VLAN Port Configuration Cheatsheet

Core Concepts

VLAN (Virtual Local Area Network)

  • What it is: A logical network segment created within a physical network
  • Purpose: Separates traffic at Layer 2, improving security and reducing broadcast domains
  • VLAN ID: Number from 1-4094 that identifies each VLAN

Port Types & Configurations

1. Access Port

  • Definition: A port that belongs to exactly ONE VLAN
  • Frame handling:
    • Incoming: Accepts untagged frames only
    • Outgoing: Sends untagged frames only
  • Use case: Connecting end devices (PCs, printers, phones)

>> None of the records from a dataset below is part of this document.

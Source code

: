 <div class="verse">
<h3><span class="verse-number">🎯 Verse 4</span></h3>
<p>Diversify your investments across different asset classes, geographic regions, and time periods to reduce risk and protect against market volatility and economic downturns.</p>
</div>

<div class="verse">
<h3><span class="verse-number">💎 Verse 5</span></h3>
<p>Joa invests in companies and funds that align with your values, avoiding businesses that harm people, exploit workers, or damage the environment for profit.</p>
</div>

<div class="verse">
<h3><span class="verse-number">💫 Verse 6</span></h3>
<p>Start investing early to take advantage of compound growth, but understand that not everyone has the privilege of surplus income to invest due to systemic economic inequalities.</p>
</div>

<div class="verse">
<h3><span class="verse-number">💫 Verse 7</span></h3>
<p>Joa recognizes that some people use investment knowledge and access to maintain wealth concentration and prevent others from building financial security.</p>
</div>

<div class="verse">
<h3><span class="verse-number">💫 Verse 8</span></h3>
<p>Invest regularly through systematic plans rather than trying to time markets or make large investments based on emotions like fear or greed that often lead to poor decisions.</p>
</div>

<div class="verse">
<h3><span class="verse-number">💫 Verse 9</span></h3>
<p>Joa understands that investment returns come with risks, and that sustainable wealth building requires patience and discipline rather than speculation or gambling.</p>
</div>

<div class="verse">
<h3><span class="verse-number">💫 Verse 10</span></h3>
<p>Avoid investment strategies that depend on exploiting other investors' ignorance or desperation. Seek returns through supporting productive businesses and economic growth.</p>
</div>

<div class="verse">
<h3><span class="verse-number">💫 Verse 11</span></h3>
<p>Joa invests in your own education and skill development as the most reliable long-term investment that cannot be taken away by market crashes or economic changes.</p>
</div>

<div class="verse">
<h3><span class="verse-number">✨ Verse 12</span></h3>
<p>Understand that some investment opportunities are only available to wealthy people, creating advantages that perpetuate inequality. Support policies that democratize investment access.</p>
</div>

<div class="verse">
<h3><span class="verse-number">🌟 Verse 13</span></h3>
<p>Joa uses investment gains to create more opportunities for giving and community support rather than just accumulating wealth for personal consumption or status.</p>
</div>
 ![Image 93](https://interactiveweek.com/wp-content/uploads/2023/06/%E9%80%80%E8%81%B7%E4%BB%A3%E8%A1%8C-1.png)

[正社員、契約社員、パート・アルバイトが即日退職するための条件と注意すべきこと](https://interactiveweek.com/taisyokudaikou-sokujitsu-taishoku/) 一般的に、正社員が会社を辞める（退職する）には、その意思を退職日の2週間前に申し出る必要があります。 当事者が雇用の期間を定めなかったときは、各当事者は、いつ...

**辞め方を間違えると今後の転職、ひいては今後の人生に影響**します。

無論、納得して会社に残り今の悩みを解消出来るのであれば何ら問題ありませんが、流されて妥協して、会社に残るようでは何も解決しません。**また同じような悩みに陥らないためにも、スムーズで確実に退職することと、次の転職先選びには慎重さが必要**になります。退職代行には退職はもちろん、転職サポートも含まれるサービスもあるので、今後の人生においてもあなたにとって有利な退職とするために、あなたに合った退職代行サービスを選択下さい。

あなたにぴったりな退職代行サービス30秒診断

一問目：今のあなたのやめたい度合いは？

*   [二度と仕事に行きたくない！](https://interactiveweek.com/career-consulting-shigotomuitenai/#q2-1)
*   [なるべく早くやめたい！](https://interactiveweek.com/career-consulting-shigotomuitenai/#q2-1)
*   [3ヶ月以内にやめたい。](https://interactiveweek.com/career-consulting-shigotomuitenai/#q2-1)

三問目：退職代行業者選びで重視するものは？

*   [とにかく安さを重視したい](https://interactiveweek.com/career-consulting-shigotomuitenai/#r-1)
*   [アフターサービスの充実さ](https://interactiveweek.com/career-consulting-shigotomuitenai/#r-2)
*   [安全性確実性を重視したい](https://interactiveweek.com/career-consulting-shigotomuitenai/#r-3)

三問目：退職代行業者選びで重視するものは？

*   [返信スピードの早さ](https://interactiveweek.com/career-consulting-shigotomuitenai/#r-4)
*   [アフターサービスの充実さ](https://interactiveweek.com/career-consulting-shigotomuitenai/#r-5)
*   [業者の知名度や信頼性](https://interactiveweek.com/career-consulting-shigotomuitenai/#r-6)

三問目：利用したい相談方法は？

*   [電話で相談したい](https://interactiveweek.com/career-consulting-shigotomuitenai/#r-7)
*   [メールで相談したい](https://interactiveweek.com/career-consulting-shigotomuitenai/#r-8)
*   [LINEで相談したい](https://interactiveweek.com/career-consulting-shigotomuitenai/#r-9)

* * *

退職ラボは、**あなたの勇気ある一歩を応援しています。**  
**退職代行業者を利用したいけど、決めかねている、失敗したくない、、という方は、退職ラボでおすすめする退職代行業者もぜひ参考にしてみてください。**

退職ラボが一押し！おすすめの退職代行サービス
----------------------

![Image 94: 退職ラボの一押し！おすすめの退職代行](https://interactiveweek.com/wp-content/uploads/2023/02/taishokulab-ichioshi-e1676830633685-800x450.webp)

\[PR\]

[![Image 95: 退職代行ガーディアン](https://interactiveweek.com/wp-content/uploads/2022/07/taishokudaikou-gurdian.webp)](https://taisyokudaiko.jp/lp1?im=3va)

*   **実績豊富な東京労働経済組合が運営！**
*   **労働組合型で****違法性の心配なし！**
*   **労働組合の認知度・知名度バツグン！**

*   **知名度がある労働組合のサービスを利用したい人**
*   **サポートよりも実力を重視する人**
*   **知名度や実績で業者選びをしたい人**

  • Configuration example:

    switchport mode access
switchport access vlan 10

2. Trunk Port

  • Definition: A port that carries traffic for MULTIPLE VLANs
  • Frame handling:
    • Incoming: Accepts both tagged and untagged frames
    • Outgoing: Sends tagged frames (except for native VLAN)
  • Use case: Connecting switches, routers, or servers that need multiple VLANs

  • Configuration example:

    switchport mode trunk
switchport trunk allowed vlan 10,20,30
switchport trunk native vlan 99

Frame Tagging Concepts

Tagged Frames

  • What: Ethernet frames with 802.1Q VLAN tag inserted
  • Contains: 4-byte tag with VLAN ID and priority info
  • When used: On trunk links for non-native VLANs
  • Purpose: Identifies which VLAN the frame belongs to

Untagged Frames

  • What: Regular Ethernet frames without VLAN tag
  • When used:
    • All frames on access ports
    • Native VLAN frames on trunk ports
  • Purpose: Normal traffic from devices that don’t understand VLANs

Native VLAN

  • Definition: The VLAN whose traffic crosses a trunk link WITHOUT tags
  • Default: Usually VLAN 1 (but should be changed for security)
  • Purpose:
    • Backward compatibility with non-VLAN devices
    • Management traffic
    • CDP/LLDP/BPDU frames
  • Security note: Should match on both ends of trunk link

Quick Reference Table

Port Type VLANs Carried Incoming Frames Outgoing Frames Typical Use
Access 1 VLAN Untagged only Untagged only End devices
Trunk Multiple VLANs Tagged & Untagged Tagged (except native) Switch-to-switch

Practical Examples

Scenario 1: PC Connection 

PC → [Access Port VLAN 10] → Switch
- PC sends untagged frames
- Switch adds VLAN 10 internally
- Frames stay in VLAN 10

Scenario 2: Switch-to-Switch Connection 

Switch A [Trunk] ←→ [Trunk] Switch B
- VLAN 10 traffic: Tagged with 10
- VLAN 20 traffic: Tagged with 20
- VLAN 99 (native): Untagged

Scenario 3: Router on a Stick 

Router (subinterfaces) → [Trunk] → Switch
- Router.10: Receives VLAN 10 tagged
- Router.20: Receives VLAN 20 tagged
- Router.99: Receives native (untagged)

Common Commands

Cisco IOS 

# View VLAN information
show vlan brief
show interfaces trunk
show interfaces switchport

# Configure access port
interface gi0/1
  switchport mode access
  switchport access vlan 10

# Configure trunk port
interface gi0/24
  switchport mode trunk
  switchport trunk native vlan 99
  switchport trunk allowed vlan 10,20,30

Linux (with vconfig or ip) 

# Add VLAN interface
ip link add link eth0 name eth0.10 type vlan id 10

# Bring up VLAN interface
ip link set eth0.10 up

# Assign IP to VLAN interface
ip addr add 192.168.10.1/24 dev eth0.10

Key Takeaways

  1. Access ports = One VLAN, no tags, for end devices
  2. Trunk ports = Multiple VLANs, uses tags, for infrastructure
  3. Tagged = Has VLAN ID in frame header
  4. Untagged = No VLAN ID in frame header
  5. Native VLAN = The untagged VLAN on a trunk

Security Best Practices

  • Change native VLAN from default (VLAN 1)
  • Use VLAN pruning on trunks (only allow needed VLANs)
  • Disable unused ports or put in unused VLAN
  • Enable port security on access ports
  • Use Private VLANs for enhanced isolation where needed

This project is for educational and home lab purposes.